Coherent and compact van der Waals transmon qubits

TL;DR

This paper demonstrates the first quantum-coherent superconducting transmon qubits made entirely from van der Waals materials, achieving microsecond lifetimes and highlighting dielectric loss as a key relaxation mechanism, thus establishing vdW materials as a promising platform.

Contribution

It introduces fully vdW superconducting qubits with high coherence and compact design, enabling systematic material exploration for quantum devices.

Findings

Achieved microsecond qubit lifetimes with vdW transmons.

Identified dielectric loss as the main relaxation channel.

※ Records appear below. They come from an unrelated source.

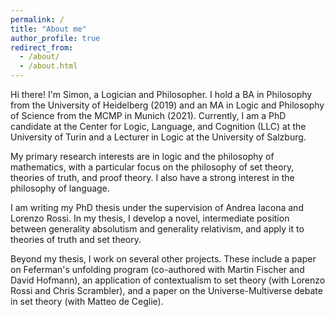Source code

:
 ```yaml
---
permalink: /
title: "About me"
author_profile: true
redirect_from: 
  - /about/
  - /about.html
---
```

Hi there! I'm Simon, a Logician and Philosopher. I hold a BA in Philosophy from the University of Heidelberg (2019) and an MA in Logic and Philosophy of Science from the MCMP in Munich (2021). Currently, I am a PhD candidate at the Center for Logic, Language, and Cognition (LLC) at the University of Turin and a Lecturer in Logic at the University of Salzburg.

My primary research interests are in logic and the philosophy of mathematics, with a particular focus on the philosophy of set theory, theories of truth, and proof theory. I also have a strong interest in the philosophy of language.

I am writing my PhD thesis under the supervision of Andrea Iacona and Lorenzo Rossi. In my thesis, I develop a novel, intermediate position between generality absolutism and generality relativism, and apply it to theories of truth and set theory.

Beyond my thesis, I work on several other projects. These include a paper on Feferman's unfolding program (co-authored with Martin Fischer and David Hofmann), an application of contextualism to set theory (with Lorenzo Rossi and Chris Scrambler), and a paper on the Universe-Multiverse debate in set theory (with Matteo de Ceglie).
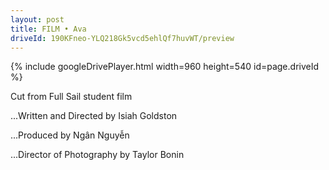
 ```yaml
---
layout: post
title: FILM • Ava
driveId: 190KFneo-YLQ218Gk5vcd5ehlQf7huvWT/preview 
---
```




{% include googleDrivePlayer.html width=960 height=540 id=page.driveId %}


Cut from Full Sail student film


...Written and Directed by Isiah Goldston


...Produced by Ngân Nguyễn


...Director of Photography by Taylor Bonin
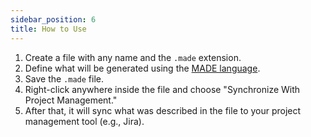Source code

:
 ```yaml
---
sidebar_position: 6
title: How to Use
---
```


1. Create a file with any name and the `.made` extension.
2. Define what will be generated using the [MADE language](4_lang.md).
3. Save the `.made` file.
4. Right-click anywhere inside the file and choose "Synchronize With Project Management."
5. After that, it will sync what was described in the file to your project management tool (e.g., Jira).
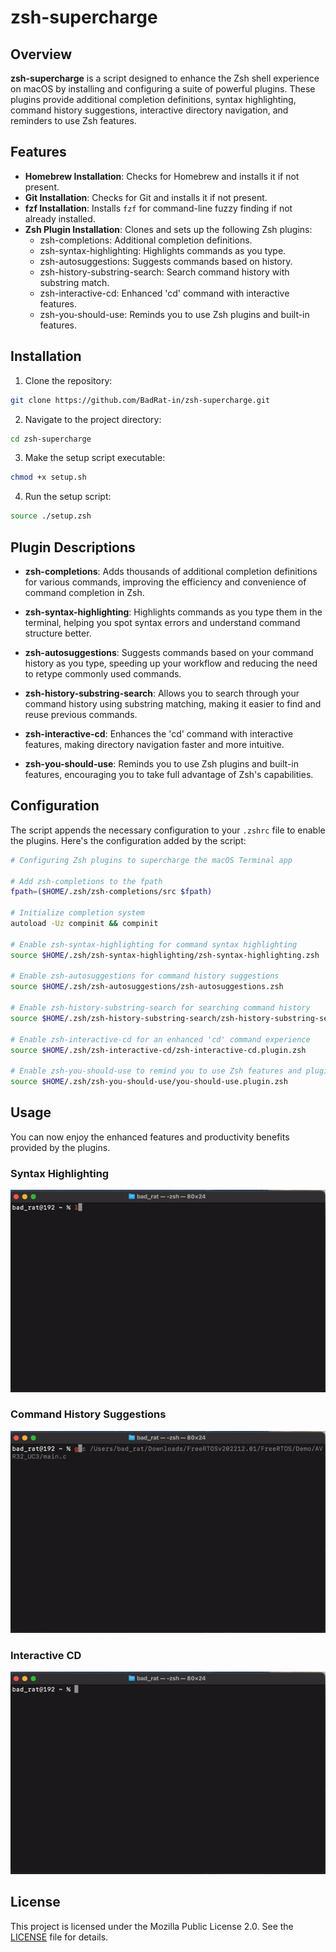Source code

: # zsh-supercharge

## Overview

**zsh-supercharge** is a script designed to enhance the Zsh shell experience on macOS by installing and configuring a suite of powerful plugins. These plugins provide additional completion definitions, syntax highlighting, command history suggestions, interactive directory navigation, and reminders to use Zsh features.

## Features

- **Homebrew Installation**: Checks for Homebrew and installs it if not present.
- **Git Installation**: Checks for Git and installs it if not present.
- **fzf Installation**: Installs `fzf` for command-line fuzzy finding if not already installed.
- **Zsh Plugin Installation**: Clones and sets up the following Zsh plugins:
  - zsh-completions: Additional completion definitions.
  - zsh-syntax-highlighting: Highlights commands as you type.
  - zsh-autosuggestions: Suggests commands based on history.
  - zsh-history-substring-search: Search command history with substring match.
  - zsh-interactive-cd: Enhanced 'cd' command with interactive features.
  - zsh-you-should-use: Reminds you to use Zsh plugins and built-in features.

## Installation

1. Clone the repository:
```sh
git clone https://github.com/BadRat-in/zsh-supercharge.git
```

2. Navigate to the project directory:
```sh
cd zsh-supercharge
```

3. Make the setup script executable:
```sh
chmod +x setup.sh
```

4. Run the setup script:
```sh
source ./setup.zsh
```

## Plugin Descriptions

- **zsh-completions**: Adds thousands of additional completion definitions for various commands, improving the efficiency and convenience of command completion in Zsh.

- **zsh-syntax-highlighting**: Highlights commands as you type them in the terminal, helping you spot syntax errors and understand command structure better.

- **zsh-autosuggestions**: Suggests commands based on your command history as you type, speeding up your workflow and reducing the need to retype commonly used commands.

- **zsh-history-substring-search**: Allows you to search through your command history using substring matching, making it easier to find and reuse previous commands.

- **zsh-interactive-cd**: Enhances the 'cd' command with interactive features, making directory navigation faster and more intuitive.

- **zsh-you-should-use**: Reminds you to use Zsh plugins and built-in features, encouraging you to take full advantage of Zsh's capabilities.

## Configuration

The script appends the necessary configuration to your `.zshrc` file to enable the plugins. Here's the configuration added by the script:

```sh
# Configuring Zsh plugins to supercharge the macOS Terminal app

# Add zsh-completions to the fpath
fpath=($HOME/.zsh/zsh-completions/src $fpath)

# Initialize completion system
autoload -Uz compinit && compinit

# Enable zsh-syntax-highlighting for command syntax highlighting
source $HOME/.zsh/zsh-syntax-highlighting/zsh-syntax-highlighting.zsh

# Enable zsh-autosuggestions for command history suggestions
source $HOME/.zsh/zsh-autosuggestions/zsh-autosuggestions.zsh

# Enable zsh-history-substring-search for searching command history
source $HOME/.zsh/zsh-history-substring-search/zsh-history-substring-search.zsh

# Enable zsh-interactive-cd for an enhanced 'cd' command experience
source $HOME/.zsh/zsh-interactive-cd/zsh-interactive-cd.plugin.zsh

# Enable zsh-you-should-use to remind you to use Zsh features and plugins
source $HOME/.zsh/zsh-you-should-use/you-should-use.plugin.zsh
```

## Usage

You can now enjoy the enhanced features and productivity benefits provided by the plugins.

### Syntax Highlighting
![Syntax Highlighting](./demo/syntax_highlighting.gif)

### Command History Suggestions
![History Suggestions](./demo/history_suggestions.gif)

### Interactive CD
![Interactive CD](./demo/interactive_cd.gif)

## License

This project is licensed under the Mozilla Public License 2.0. See the [LICENSE](LICENSE) file for details.
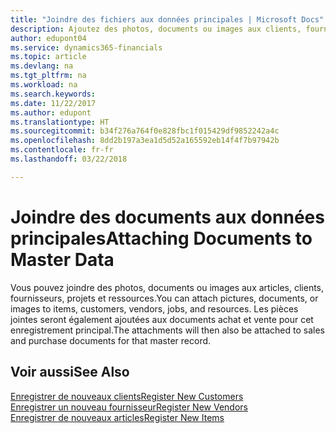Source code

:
 ```yaml
---
title: "Joindre des fichiers aux données principales | Microsoft Docs"
description: Ajoutez des photos, documents ou images aux clients, fournisseurs et autres enregistrements principaux.
author: edupont04
ms.service: dynamics365-financials
ms.topic: article
ms.devlang: na
ms.tgt_pltfrm: na
ms.workload: na
ms.search.keywords: 
ms.date: 11/22/2017
ms.author: edupont
ms.translationtype: HT
ms.sourcegitcommit: b34f276a764f0e828fbc1f015429df9852242a4c
ms.openlocfilehash: 8dd2b197a3ea1d5d52a165592eb14f4f7b97942b
ms.contentlocale: fr-fr
ms.lasthandoff: 03/22/2018

---
```

# <a name="attaching-documents-to-master-data"></a><span data-ttu-id="c8d47-103">Joindre des documents aux données principales</span><span class="sxs-lookup"><span data-stu-id="c8d47-103">Attaching Documents to Master Data</span></span>
<span data-ttu-id="c8d47-104">Vous pouvez joindre des photos, documents ou images aux articles, clients, fournisseurs, projets et ressources.</span><span class="sxs-lookup"><span data-stu-id="c8d47-104">You can attach pictures, documents, or images to items, customers, vendors, jobs, and resources.</span></span> <span data-ttu-id="c8d47-105">Les pièces jointes seront également ajoutées aux documents achat et vente pour cet enregistrement principal.</span><span class="sxs-lookup"><span data-stu-id="c8d47-105">The attachments will then also be attached to sales and purchase documents for that master record.</span></span>  

## <a name="see-also"></a><span data-ttu-id="c8d47-106">Voir aussi</span><span class="sxs-lookup"><span data-stu-id="c8d47-106">See Also</span></span>
[<span data-ttu-id="c8d47-107">Enregistrer de nouveaux clients</span><span class="sxs-lookup"><span data-stu-id="c8d47-107">Register New Customers</span></span>](sales-how-register-new-customers.md)  
[<span data-ttu-id="c8d47-108">Enregistrer un nouveau fournisseur</span><span class="sxs-lookup"><span data-stu-id="c8d47-108">Register New Vendors</span></span>](purchasing-how-register-new-vendors.md)  
[<span data-ttu-id="c8d47-109">Enregistrer de nouveaux articles</span><span class="sxs-lookup"><span data-stu-id="c8d47-109">Register New Items</span></span>](inventory-how-register-new-items.md)  

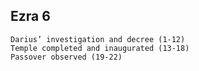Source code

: ## Ezra 6

```
Darius’ investigation and decree (1-12)
Temple completed and inaugurated (13-18)
Passover observed (19-22)
```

Demonstrated operation up to hundreds of millikelvin.

Abstract

State-of-the-art superconducting qubits rely on a limited set of thin-film materials. Expanding their materials palette can improve performance, extend operating regimes, and introduce new functionalities, but conventional thin-film fabrication hinders systematic exploration of new material combinations. Van der Waals (vdW) materials offer a highly modular crystalline platform that facilitates such exploration while enabling gate-tunability, higher-temperature operation, and compact qubit geometries. Yet it remains unknown whether a fully vdW superconducting qubit can support quantum coherence and what mechanisms dominate loss at both low and elevated temperatures in such a device. Here we demonstrate quantum-coherent merged-element transmons made entirely from vdW Josephson junctions. These first-generation, fully crystalline qubits achieve microsecond lifetimes in an ultra-compact footprint without external shunt capacitors. Energy relaxation measurements, together with microwave characterization of vdW capacitors, point to dielectric loss as the dominant relaxation channel up to hundreds of millikelvin. These results establish vdW materials as a viable platform for compact superconducting quantum devices.